Output the entries that follow character for character. Leave every image out.
(DATA SUPPLIED)
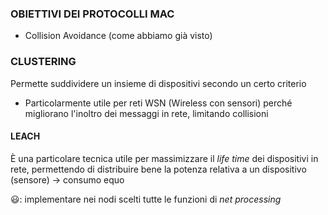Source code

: ### OBIETTIVI DEI PROTOCOLLI MAC
- Collision Avoidance (come abbiamo già visto)


### CLUSTERING
Permette suddividere un insieme di dispositivi secondo un certo criterio
- Particolarmente utile per reti WSN (Wireless con sensori) perché migliorano l'inoltro dei messaggi in rete, limitando collisioni

#### LEACH
È una particolare tecnica utile per massimizzare il $life \ time$ dei dispositivi in rete, permettendo di distribuire bene la potenza relativa a un dispositivo (sensore) $\to$ consumo equo

😃: implementare nei nodi scelti tutte le funzioni di $net \ processing$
(End DATA SUPPLIED)
▶ ANSWER BOX:
Source code

: ### OBIETTIVI DEI PROTOCOLLI MAC
- Collision Avoidance (come abbiamo già visto)


### CLUSTERING
Permette suddividere un insieme di dispositivi secondo un certo criterio
- Particolarmente utile per reti WSN (Wireless con sensori) perché migliorano l'inoltro dei messaggi in rete, limitando collisioni

#### LEACH
È una particolare tecnica utile per massimizzare il $life \ time$ dei dispositivi in rete, permettendo di distribuire bene la potenza relativa a un dispositivo (sensore) $\to$ consumo equo

😃: implementare nei nodi scelti tutte le funzioni di $net \ processing$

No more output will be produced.